Your organization could have the best recruiting strategy that outperforms all of your competitors. However, without measuring and monitoring your recruiting initiatives and regularly identifying and rectifying problems, your strategy becomes irrelevant. The right recruitment KPIs are an invaluable tool during the hiring process and beyond and help you consistently streamline and improve your approach. So, how do you know which key performance indicators should you be tracking in your business? 

In this guide, we’ll be explaining what recruitment KPIs are, the most important recruiting KPIs to measure, and how to select the right KPIs for your organization.

What are recruitment KPIs?
Common recruitment KPIs
1. Cost per hire
2. Source quality
3. Number of qualified candidates
4. Quality of hire
5. Time to hire
6. Offer acceptance rate
7. Candidate net promoter score (NPS)
8. First-year turnover rate
9. Adverse impact
How to set your recruitment KPIs

What are recruitment KPIs?

KPIs (key performance indicators) are strategic metrics tied to an organization’s short and long-term goals. They help employees, managers, and business leaders understand where they currently are, what needs improving, and the exact steps to take to reach those goals. 

Organizations use recruitment KPIs to specifically measure activities and results within the recruitment process. They are often presented as single figures, percentages, or ratios to ensure they are clear and easy to understand within Human Resources and across the business. Recruiting KPIs can reveal valuable insights, including cost per hire, offer acceptance rate, first-year turnover rate, and more.

If you want to learn more about KPIs in HR, check out our in-depth guide!

What’s the difference between recruitment KPIs and metrics?

KPIs are also metrics, but they are the most vital measures for your organization and should be specifically tied to company goals and objectives. While all KPIs are also metrics, not all metrics are KPIs. For example, a recruiting metric would be the number of candidates who apply for a position within your organization. In comparison, a KPI would be the number of qualified candidates who make it past the initial screening.   

Recruitment KPIs such as this ensure that the recruitment process adds value to the organization and that the recruiting team obtains a healthy return on investment. 

Common recruitment KPIs

Let’s have a look at some of the popular recruiting KPIs. They are listed in no particular order.

1. Cost per hire

Cost per hire relates to how much it costs in total to fill a vacant position in the organization. This should include all costs such as:

  • advertising the vacancy on job sites,
  • referral fees,
  • the time the recruitment team spends on it,
  • onboarding and interview time,
  • and any employee training and new equipment cost. 

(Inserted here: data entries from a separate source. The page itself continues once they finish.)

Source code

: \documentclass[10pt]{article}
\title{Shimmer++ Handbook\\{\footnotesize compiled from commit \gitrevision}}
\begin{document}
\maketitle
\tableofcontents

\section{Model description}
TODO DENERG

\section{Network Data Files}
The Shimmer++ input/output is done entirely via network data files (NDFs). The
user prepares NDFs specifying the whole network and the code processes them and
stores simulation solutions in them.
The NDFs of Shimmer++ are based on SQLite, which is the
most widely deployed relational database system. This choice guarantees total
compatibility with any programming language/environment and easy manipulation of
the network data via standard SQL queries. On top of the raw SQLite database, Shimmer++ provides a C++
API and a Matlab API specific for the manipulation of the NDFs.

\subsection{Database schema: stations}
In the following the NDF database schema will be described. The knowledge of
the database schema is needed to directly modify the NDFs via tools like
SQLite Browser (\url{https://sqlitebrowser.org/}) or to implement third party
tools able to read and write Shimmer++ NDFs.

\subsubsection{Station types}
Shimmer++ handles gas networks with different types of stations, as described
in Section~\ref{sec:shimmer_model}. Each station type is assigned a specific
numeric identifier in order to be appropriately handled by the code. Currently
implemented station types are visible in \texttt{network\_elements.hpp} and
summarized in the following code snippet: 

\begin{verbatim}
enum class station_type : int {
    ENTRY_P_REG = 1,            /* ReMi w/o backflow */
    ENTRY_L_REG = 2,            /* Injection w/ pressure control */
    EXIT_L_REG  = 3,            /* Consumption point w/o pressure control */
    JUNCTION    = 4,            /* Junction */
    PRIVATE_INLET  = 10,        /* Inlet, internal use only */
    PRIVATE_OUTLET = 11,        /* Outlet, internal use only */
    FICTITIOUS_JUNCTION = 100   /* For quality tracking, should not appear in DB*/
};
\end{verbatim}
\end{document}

This KPI is helpful because it offers you a better understanding of your total recruitment budget. It also enables you to reduce costs where possible, and work on employee retention initiatives if needed. You can benchmark this figure (along with all the KPIs in this list) against your competitors or industry averages. That way, you will better understand your current performance and areas for improvement.  

2. Source quality

Is your organization sourcing applicants from a variety of job sites, recruitment agencies, and Linkedin? If so, do you know which source is yielding the best candidates for you? Are there any sources that continually bring you low-quality candidates?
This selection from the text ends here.